Print the lines in the listing below that fall between the line with "rule and cascade" and the line with "the catch series", those two lines included, exactly as they stand and with nothing else.
╔══
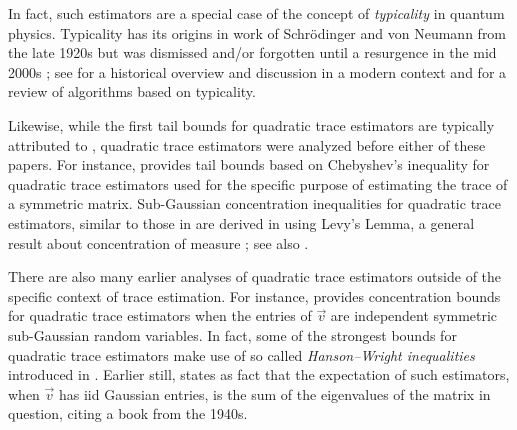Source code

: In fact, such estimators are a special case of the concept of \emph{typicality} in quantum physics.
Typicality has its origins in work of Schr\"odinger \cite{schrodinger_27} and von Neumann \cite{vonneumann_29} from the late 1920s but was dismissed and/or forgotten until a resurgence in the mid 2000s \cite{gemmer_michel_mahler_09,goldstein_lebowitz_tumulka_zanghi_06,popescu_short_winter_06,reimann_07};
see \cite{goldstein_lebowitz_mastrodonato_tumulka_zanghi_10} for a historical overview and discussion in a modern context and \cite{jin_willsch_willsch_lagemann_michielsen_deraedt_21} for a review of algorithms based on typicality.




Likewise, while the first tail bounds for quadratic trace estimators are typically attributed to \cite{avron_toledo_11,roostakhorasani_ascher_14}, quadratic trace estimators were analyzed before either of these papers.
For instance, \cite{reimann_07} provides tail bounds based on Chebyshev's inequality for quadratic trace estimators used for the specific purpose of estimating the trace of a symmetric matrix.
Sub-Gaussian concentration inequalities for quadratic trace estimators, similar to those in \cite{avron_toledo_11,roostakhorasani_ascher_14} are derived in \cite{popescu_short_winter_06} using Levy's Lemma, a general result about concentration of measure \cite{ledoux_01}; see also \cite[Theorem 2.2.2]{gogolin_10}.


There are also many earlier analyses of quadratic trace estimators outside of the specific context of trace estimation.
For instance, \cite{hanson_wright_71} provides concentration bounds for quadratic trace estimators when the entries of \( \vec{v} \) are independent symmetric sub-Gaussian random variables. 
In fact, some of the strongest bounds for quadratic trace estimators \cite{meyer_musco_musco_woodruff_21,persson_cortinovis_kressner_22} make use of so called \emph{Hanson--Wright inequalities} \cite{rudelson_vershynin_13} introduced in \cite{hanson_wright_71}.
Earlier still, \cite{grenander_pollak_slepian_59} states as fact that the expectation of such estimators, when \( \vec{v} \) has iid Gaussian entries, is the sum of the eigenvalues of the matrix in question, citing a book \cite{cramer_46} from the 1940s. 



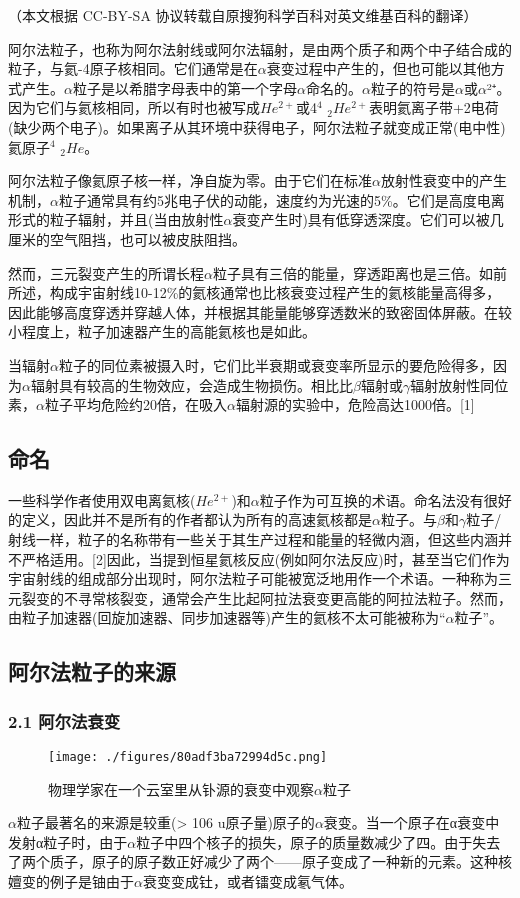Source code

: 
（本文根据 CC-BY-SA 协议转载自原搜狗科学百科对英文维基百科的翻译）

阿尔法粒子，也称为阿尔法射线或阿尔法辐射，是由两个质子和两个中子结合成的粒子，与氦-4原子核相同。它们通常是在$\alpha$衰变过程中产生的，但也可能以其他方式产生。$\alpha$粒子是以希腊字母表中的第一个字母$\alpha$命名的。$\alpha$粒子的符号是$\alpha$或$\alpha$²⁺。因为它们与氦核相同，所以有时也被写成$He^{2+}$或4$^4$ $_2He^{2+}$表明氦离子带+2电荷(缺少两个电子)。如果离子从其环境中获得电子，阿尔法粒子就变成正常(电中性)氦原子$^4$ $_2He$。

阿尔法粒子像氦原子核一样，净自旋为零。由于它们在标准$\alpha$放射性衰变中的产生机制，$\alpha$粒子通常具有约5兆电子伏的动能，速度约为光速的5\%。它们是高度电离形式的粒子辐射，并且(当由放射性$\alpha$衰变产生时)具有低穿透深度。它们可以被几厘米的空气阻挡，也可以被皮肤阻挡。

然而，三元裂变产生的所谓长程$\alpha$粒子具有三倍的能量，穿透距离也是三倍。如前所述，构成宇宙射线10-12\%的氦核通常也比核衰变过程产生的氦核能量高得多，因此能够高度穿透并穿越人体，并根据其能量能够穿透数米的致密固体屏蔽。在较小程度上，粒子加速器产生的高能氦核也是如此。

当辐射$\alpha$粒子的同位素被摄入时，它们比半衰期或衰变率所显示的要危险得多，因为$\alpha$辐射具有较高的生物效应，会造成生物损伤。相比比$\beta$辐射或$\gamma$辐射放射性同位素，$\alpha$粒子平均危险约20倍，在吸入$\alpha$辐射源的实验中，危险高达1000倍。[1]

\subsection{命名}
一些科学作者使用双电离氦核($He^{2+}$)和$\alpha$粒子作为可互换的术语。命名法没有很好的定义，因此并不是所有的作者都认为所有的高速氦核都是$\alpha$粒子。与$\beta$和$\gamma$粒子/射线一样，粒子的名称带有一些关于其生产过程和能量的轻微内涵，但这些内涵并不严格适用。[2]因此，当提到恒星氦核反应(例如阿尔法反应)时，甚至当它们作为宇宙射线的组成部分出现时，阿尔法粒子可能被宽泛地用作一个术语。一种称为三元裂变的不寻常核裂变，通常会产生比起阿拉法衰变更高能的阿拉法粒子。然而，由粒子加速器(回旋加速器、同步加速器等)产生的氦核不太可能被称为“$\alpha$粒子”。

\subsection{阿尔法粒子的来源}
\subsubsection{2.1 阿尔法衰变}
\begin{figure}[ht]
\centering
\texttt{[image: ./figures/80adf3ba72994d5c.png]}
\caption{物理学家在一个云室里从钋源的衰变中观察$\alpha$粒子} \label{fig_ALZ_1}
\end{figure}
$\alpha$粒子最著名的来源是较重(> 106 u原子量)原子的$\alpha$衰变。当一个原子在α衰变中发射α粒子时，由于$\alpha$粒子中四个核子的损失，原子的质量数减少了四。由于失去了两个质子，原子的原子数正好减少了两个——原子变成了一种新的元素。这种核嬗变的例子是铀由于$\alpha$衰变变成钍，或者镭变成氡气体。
╚══
╔══
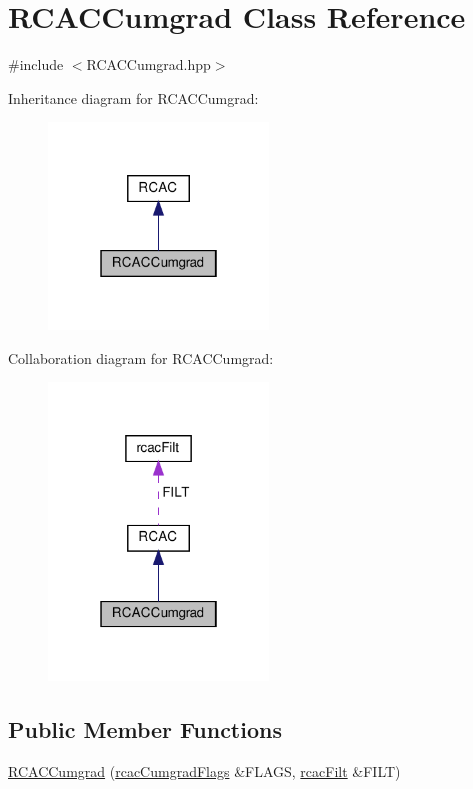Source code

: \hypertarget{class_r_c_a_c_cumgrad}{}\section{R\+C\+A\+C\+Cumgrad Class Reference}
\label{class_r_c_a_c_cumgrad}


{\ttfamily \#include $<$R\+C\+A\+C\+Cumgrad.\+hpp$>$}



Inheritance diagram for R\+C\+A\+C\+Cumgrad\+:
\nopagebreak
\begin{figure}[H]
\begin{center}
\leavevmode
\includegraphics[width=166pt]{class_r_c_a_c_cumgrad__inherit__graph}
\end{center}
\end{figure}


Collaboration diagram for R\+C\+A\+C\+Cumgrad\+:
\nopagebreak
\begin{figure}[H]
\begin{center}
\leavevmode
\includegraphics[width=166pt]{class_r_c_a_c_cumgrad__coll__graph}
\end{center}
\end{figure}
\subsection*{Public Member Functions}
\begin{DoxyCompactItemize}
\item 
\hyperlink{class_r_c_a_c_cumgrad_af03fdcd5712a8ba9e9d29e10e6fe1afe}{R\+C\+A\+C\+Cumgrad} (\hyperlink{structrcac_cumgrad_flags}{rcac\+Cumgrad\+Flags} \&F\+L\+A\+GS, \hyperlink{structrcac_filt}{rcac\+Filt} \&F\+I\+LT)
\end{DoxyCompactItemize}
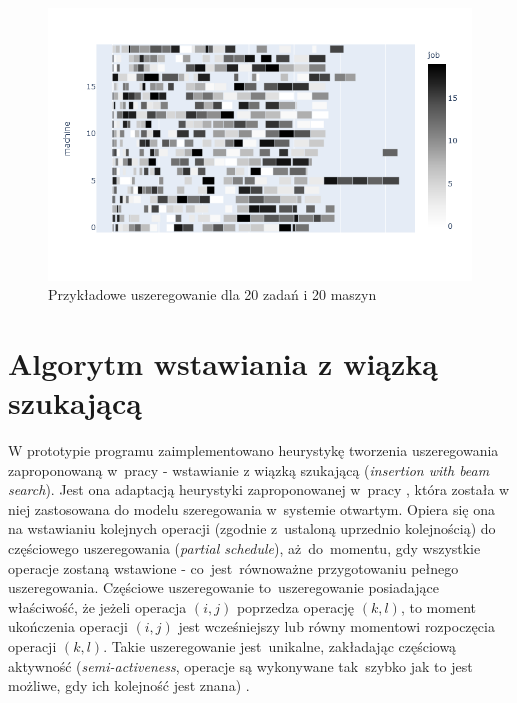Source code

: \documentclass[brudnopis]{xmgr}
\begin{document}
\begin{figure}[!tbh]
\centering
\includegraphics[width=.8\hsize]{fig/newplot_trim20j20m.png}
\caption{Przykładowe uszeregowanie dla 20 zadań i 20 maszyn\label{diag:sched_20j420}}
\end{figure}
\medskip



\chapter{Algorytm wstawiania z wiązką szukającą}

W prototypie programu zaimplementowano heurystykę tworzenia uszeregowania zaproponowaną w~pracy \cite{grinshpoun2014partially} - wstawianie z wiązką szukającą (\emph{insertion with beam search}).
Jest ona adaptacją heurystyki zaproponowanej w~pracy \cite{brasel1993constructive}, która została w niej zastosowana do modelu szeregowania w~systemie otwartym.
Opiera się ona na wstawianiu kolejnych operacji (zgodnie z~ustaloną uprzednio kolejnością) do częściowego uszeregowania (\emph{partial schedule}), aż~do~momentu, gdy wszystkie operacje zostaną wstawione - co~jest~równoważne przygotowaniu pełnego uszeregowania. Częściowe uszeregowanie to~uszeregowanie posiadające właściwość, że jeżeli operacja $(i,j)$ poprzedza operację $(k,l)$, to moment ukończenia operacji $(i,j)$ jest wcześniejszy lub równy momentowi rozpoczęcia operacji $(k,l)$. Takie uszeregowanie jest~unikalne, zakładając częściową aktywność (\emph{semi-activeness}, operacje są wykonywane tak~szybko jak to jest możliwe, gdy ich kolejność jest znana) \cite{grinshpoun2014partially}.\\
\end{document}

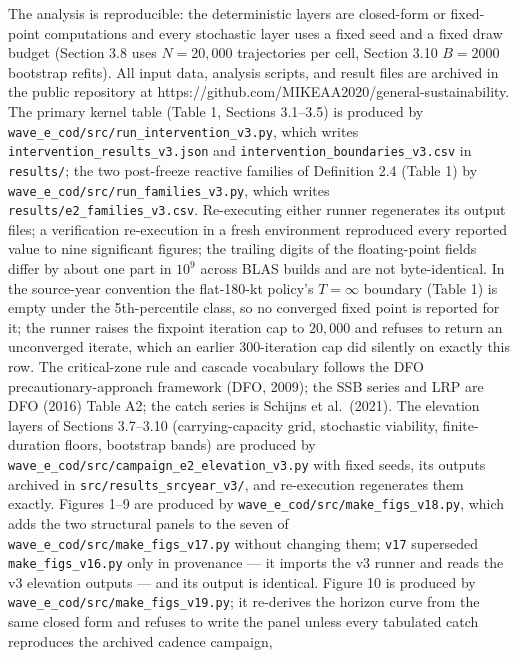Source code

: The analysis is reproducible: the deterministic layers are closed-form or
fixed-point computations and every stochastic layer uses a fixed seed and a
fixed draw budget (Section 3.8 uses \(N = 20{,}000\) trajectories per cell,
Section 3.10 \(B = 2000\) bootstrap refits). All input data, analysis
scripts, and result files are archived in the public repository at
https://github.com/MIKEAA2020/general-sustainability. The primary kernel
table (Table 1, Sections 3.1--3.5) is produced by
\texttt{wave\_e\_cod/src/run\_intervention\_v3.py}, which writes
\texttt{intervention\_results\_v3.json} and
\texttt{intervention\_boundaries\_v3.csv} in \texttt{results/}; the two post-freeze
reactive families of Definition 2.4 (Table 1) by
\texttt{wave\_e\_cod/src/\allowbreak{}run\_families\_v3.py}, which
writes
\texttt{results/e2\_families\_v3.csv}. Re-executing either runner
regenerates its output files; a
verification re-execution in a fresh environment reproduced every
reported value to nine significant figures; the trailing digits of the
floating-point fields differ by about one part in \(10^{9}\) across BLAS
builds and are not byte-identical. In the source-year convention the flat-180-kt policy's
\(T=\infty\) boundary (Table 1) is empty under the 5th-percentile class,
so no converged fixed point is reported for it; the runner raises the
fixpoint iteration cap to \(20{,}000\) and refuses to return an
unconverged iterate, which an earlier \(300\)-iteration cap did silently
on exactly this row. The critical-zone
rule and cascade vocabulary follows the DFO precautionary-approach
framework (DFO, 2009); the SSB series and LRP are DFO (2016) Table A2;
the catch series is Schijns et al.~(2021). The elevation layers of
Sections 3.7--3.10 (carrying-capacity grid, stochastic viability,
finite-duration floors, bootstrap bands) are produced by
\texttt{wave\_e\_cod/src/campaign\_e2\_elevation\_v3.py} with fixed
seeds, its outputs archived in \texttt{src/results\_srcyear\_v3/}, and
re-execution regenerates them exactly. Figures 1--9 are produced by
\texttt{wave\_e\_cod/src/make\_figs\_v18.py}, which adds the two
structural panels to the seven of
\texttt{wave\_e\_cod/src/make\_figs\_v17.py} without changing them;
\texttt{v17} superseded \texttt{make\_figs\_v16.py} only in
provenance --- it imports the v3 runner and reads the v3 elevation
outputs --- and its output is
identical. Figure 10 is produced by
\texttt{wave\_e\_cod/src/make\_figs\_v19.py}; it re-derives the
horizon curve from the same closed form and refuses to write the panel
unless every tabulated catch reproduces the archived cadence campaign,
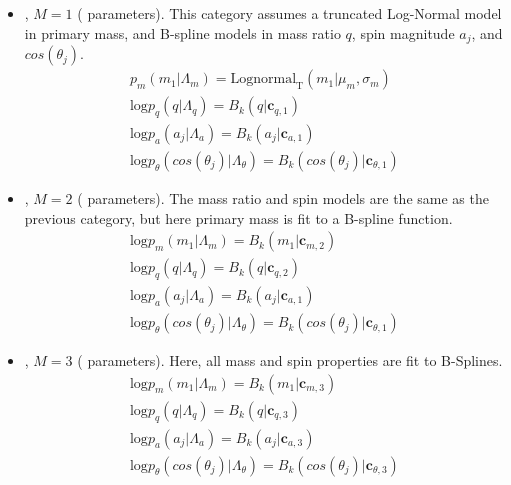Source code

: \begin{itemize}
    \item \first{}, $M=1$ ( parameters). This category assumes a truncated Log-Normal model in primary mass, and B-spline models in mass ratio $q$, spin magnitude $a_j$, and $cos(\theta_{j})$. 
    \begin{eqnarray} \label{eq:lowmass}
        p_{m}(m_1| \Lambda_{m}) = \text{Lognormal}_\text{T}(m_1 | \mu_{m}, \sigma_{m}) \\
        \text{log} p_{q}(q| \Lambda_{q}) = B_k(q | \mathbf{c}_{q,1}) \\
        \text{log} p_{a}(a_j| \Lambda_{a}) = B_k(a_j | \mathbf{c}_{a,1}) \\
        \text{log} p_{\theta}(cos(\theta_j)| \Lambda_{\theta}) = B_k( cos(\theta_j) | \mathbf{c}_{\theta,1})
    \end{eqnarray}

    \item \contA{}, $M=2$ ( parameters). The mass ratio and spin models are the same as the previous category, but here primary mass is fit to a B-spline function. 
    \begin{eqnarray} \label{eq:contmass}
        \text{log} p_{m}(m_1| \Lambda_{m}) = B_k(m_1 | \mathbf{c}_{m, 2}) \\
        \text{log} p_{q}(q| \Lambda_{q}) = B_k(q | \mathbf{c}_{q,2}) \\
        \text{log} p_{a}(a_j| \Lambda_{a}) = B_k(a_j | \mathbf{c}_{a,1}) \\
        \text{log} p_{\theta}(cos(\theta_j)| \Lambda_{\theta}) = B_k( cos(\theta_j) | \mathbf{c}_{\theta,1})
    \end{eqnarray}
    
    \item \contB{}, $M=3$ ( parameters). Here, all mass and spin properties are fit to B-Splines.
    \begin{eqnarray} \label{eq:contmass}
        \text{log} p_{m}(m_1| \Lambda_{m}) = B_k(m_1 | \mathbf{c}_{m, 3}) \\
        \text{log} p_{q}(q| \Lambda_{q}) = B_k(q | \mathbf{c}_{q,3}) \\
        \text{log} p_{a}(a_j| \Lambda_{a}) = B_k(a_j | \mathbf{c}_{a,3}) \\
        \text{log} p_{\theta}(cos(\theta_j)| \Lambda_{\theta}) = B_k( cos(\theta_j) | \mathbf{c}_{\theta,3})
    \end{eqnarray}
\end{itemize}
╚══
╔══
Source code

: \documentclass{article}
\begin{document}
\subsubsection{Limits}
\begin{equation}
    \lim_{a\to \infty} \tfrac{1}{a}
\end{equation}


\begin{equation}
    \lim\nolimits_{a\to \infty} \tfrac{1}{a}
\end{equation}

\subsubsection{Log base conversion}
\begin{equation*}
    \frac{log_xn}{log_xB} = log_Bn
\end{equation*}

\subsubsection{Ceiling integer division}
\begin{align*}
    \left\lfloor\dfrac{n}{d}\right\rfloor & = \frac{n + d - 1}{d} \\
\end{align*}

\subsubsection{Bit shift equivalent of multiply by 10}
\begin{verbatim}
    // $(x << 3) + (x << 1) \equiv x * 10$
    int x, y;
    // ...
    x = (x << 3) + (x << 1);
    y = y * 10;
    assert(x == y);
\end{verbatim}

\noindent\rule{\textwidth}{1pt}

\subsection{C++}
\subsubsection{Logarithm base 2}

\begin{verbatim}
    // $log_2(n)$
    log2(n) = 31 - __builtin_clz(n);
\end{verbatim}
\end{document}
╚══
▶ [Task result]
rule and cascade vocabulary follows the DFO precautionary-approach
framework (DFO, 2009); the SSB series and LRP are DFO (2016) Table A2;
the catch series is Schijns et al.~(2021). The elevation layers of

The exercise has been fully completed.